Дмитрий Лихачев - Воспоминания
Мое обращение к следователю в милиции имело тот же результат, что и обращение о нападении на мою квартиру в 1976 г.
Это время — 1976 г. — было в Ленинграде временем поджогов квартир диссидентов и левых художников. На майские праздники мы отправились на дачу. Вернувшись, застали в своей квартире разгуливавшего милиционера. Окна балконной двери были выбиты. Милиционер просил нас не беспокоиться: он дожидался нашего прихода. Оказалось, что около трех часов ночи накануне сработала звуковая сигнализация: дом был разбужен ревуном. На лестницу же выскочил только один человек — научный работник, живший под нами, остальные побоялись. Поджигатели (а это были именно они) повесили бак с горючей жидкостью на входную дверь и пытались через резиновый шланг закачать ее в квартиру. Но жидкость не шла: щель была слишком узкой. Тогда они стали ломиком расширять ее и раскачали входную дверь. Звуковая охрана, о которой они ничего не знали (она была поставлена на фамилию мужа дочери), стала дико выть, и поджигатели бежали, оставив перед дверью и канистру с жидкостью, и жгуты из пластика, которыми пытались залепить щели, чтобы жидкость не вытекала назад, и другие «технические мелочи».
Следствие велось своеобразно: канистра с жидкостью была уничтожена, состав этой жидкости определен не был (мой младший брат-инженер сказал, что по запаху — это смесь керосина и ацетона), отпечатки пальцев (поджигатели убегали, вытирая руки о крашеные стены лестницы) смыли. Дело передавалось из рук в руки, пока, наконец, женщина-следователь благожелательно не сказала: «И не ищите!»
Впрочем, кулаки и поджог были не только последними аргументами в попытках моей «проработки», но и местью за Сахарова и Солженицына.
Нападение на площадке квартиры произошло как раз в тот день, когда М. Б. Храпченко, не совсем честным путем сменивший на посту академика-секретаря В. В. Виноградова, позвонил мне из Москвы и предложил подписать вместе с членами Президиума АН знаменитое письмо академиков, осуждавшее А. Д. Сахарова. «Этим с вас снимутся все обвинения и недовольство». Я ответил, что не хочу подписывать, да еще и не читая. Храпченко заключил: «Ну, на нет и суда нет!» Он оказался неправ: суд все же нашелся — вернее, «самосуд». Что касается майского поджога, то здесь, вероятно, сыграло роль мое участие в написании черновика главы о Соловках в «Архипелаге ГУЛАГе». Не буду рассказывать всего того, что мне довелось пережить, защищая от сноса Путевой дворец на Средней Рогатке, церковь на Сенной, церковь в Мурине, от вырубок парки Царского Села, от «реконструкций» Невский проспект, от нечистот Финский залив и т. д. и т. п. Достаточно посмотреть список моих газетных и журнальных статей, чтобы понять, как много сил и времени отнимала у меня от науки борьба в защиту русской культуры.

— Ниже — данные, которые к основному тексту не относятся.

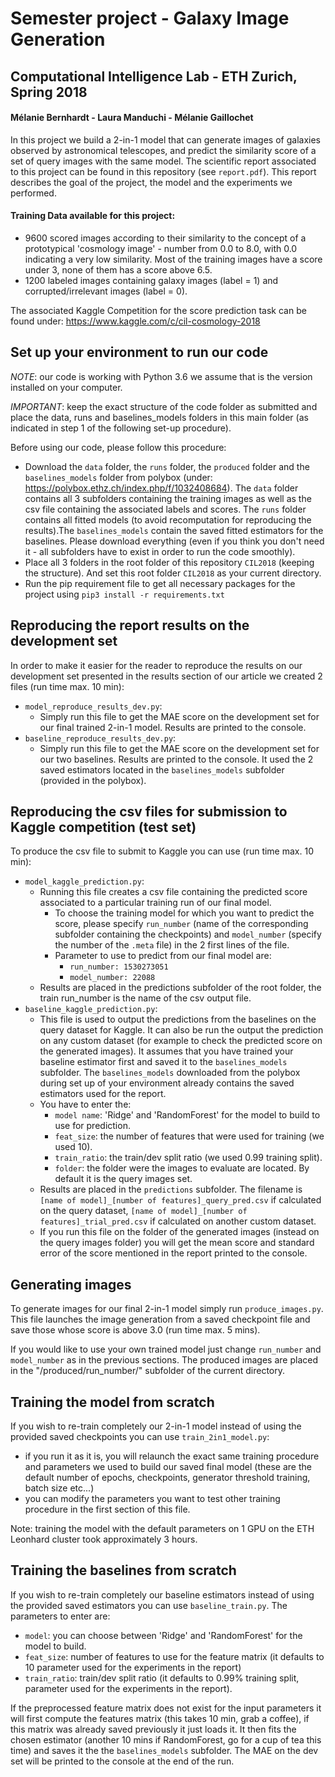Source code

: # Semester project - Galaxy Image Generation 
## Computational Intelligence Lab - ETH Zurich, Spring 2018
#### Mélanie Bernhardt - Laura Manduchi - Mélanie Gaillochet

In this project we build a 2-in-1 model that can generate images of galaxies observed by astronomical telescopes, and predict the similarity score of a set of query images with the same model.
The scientific report associated to this project can be found in this repository (see `report.pdf`). This report describes the goal of the project, the model and the experiments we performed.

#### Training Data available for this project:
* 9600 scored images according to their similarity to the concept of a prototypical 'cosmology image' - number from 0.0 to 8.0, with 0.0 indicating a very low similarity. Most of the training images have a score under 3, none of them has a score above 6.5.  
* 1200 labeled images containing galaxy images (label = 1) and corrupted/irrelevant images (label = 0).

The associated Kaggle Competition for the score prediction task can be found under: https://www.kaggle.com/c/cil-cosmology-2018

## Set up your environment to run our code
_NOTE_: our code is working with Python 3.6 we assume that is the version installed on your computer.

_IMPORTANT_: keep the exact structure of the code folder as submitted and place the data, runs and baselines_models folders in this main folder (as indicated in step 1 of the following set-up procedure).

Before using our code, please follow this procedure:
* Download the `data` folder, the `runs` folder, the `produced` folder and the `baselines_models` folder from polybox (under: https://polybox.ethz.ch/index.php/f/1032408684). The `data` folder contains all 3 subfolders containing the training images as well as the csv file containing the associated labels and scores. The `runs` folder contains all fitted models (to avoid recomputation for reproducing the results).The `baselines_models` contain the saved fitted estimators for the baselines. Please download everything (even if you think you don't need it - all subfolders have to exist in order to run the code smoothly).
* Place all 3 folders in the root folder of this repository `CIL2018` (keeping the structure). And set this root folder `CIL2018` as your current directory.
* Run the pip requirement file to get all necessary packages for the project using `pip3 install -r requirements.txt`

## Reproducing the report results on the development set
In order to make it easier for the reader to reproduce the results on our development set presented in the results section of our article we created 2 files (run time max. 10 min): 
 * `model_reproduce_results_dev.py`: 
    - Simply run this file to get the MAE score on the development set for our final trained 2-in-1 model. Results are printed to the console.
 * `baseline_reproduce_results_dev.py`:
    - Simply run this file to get the MAE score on the development set for our two baselines. Results are printed to the        console. It used the 2 saved estimators located in the `baselines_models` subfolder (provided in the polybox).
    
 ## Reproducing the csv files for submission to Kaggle competition (test set)
 To produce the csv file to submit to Kaggle you can use (run time max. 10 min):
 * `model_kaggle_prediction.py`: 
    - Running this file creates a csv file containing the predicted score associated to a particular training run of our final                  model.
        * To choose the training model for which you want to predict the score, please specify `run_number` (name of the corresponding subfolder containing the checkpoints) and `model_number` (specify the number of the `.meta` file) in the 2 first lines of the file. 
        * Parameter to use to predict from our final model are:
            - `run_number: 1530273051`
            - `model_number: 22088`
    - Results are placed in the predictions subfolder of the root folder, the train run_number is the name of the csv output file.
 * `baseline_kaggle_prediction.py`:
    - This file is used to output the predictions from the baselines on the query dataset for Kaggle. It can also be run the output the prediction on any custom dataset (for example to check the predicted score on the generated images).
It assumes that you have trained your baseline estimator first and saved it to the `baselines_models` subfolder. The `baselines_models` downloaded from the polybox during set up of your environment already contains the saved estimators used for the report.
    - You have to enter the:
        * `model name`: 'Ridge' and 'RandomForest' for the model to build to use for prediction.
        * `feat_size`: the number of features that were used for training (we used 10).
        * `train_ratio`: the train/dev split ratio (we used 0.99 training split).
        * `folder`: the folder were the images to evaluate are located. By default it is the query images set.
    - Results are placed in the `predictions` subfolder. The filename is `[name of model]_[number of features]_query_pred.csv` if calculated on the query dataset, `[name of model]_[number of features]_trial_pred.csv` if calculated on another custom dataset.
    - If you run this file on the folder of the generated images (instead on the query images folder) you will get the mean score and standard error of the score mentioned in the report printed to the console.
           
 ## Generating images
 To generate images for our final 2-in-1 model simply run `produce_images.py`. 
 This file launches the image generation from a saved checkpoint file and save those whose score is above 3.0 (run time max. 5 mins).
 
 If you would like to use your own trained model just change `run_number` and `model_number` as in the previous sections.
 The produced images are placed in the "/produced/run_number/" subfolder of the current directory.
 
 ## Training the model from scratch
 If you wish to re-train completely our 2-in-1 model instead of using the provided saved checkpoints you can use `train_2in1_model.py`:
 * if you run it as it is, you will relaunch the exact same training procedure and parameters we used to build our saved final model (these are the default number of epochs, checkpoints, generator threshold training, batch size etc...)
 * you can modify the parameters you want to test other training procedure in the first section of this file.

Note: training the model with the default parameters on 1 GPU on the ETH Leonhard cluster took approximately 3 hours.
 
 
 ## Training the baselines from scratch
 If you wish to re-train completely our baseline estimators instead of using the provided saved estimators you can use `baseline_train.py`.
 The parameters to enter are:
 * `model`: you can choose between 'Ridge' and 'RandomForest' for the model to build.
 * `feat_size`: number of features to use for the feature matrix (it defaults to 10 parameter used for the
experiments in the report)
 * `train_ratio`: train/dev split ratio (it defaults to 0.99% training split, parameter used for the
experiments in the report).

If the preprocessed feature matrix does not exist for the input parameters it will first compute the features matrix (this takes 10 min, grab a coffee), if this matrix was already saved previously it just loads it.
It then fits the chosen estimator (another 10 mins if RandomForest, go for a cup of tea this time) and saves it the the `baselines_models` subfolder.
The MAE on the dev set will be printed to the console at the end of the run.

Академик Александр Сергеевич Орлов и Варвара Павловна Адрианова-Перетц
До революции А. С. Орлов был модным приват-доцентом Московского университета и славился своей красивой внешностью. У меня сохранилась его фотография того времени: правильные черты лица, внешность благородная и в высшей степени интеллигентная. Женат он был, как говорили, на первой красавице Москвы. Впоследствии я встречал его жену у него в доме перед самой войной и после: Мария Митрофановна сохранила свою красоту и женственность до глубокой старости, которую она провела уже без него в большом одиночестве. Всю свою жизнь она посвятила только ему, своему мужу и кумиру, и имела мало знакомых.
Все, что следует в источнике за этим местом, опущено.